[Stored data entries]
============================================================

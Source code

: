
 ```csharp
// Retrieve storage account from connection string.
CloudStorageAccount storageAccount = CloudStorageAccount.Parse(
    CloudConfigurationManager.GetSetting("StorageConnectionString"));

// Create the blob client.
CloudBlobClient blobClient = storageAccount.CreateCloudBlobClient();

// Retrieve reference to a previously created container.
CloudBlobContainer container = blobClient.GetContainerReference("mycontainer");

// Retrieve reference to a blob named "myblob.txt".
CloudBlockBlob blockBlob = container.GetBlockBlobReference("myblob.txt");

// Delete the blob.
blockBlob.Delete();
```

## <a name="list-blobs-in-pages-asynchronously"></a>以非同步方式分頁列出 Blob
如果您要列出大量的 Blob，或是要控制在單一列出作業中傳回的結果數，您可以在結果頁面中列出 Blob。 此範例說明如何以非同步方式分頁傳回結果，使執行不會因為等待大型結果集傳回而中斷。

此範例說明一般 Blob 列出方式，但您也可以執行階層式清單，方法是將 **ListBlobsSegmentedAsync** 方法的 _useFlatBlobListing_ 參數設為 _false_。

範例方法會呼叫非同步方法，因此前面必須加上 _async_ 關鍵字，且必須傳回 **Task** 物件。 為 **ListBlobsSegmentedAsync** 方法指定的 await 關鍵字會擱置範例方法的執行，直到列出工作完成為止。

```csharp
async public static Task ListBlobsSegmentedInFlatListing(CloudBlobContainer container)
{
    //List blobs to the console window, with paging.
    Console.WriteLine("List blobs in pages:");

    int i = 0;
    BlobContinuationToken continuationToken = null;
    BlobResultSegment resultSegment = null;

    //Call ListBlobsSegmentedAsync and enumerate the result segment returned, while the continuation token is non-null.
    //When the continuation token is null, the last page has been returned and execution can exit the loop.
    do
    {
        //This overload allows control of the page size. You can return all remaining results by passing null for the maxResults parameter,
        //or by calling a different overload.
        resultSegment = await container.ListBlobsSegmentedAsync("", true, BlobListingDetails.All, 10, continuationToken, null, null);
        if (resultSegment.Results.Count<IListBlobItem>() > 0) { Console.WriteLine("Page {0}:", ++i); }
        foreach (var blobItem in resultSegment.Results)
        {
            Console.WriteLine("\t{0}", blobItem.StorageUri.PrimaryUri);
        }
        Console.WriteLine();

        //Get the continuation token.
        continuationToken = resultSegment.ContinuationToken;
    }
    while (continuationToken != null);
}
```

============================================================

__WHAT TO DO__. Across all the records, find the lines containing the word "continuationToken" and reproduce each one.

__ANSWER BOX__.
    BlobContinuationToken continuationToken = null;
        resultSegment = await container.ListBlobsSegmentedAsync("", true, BlobListingDetails.All, 10, continuationToken, null, null);
        continuationToken = resultSegment.ContinuationToken;
    while (continuationToken != null);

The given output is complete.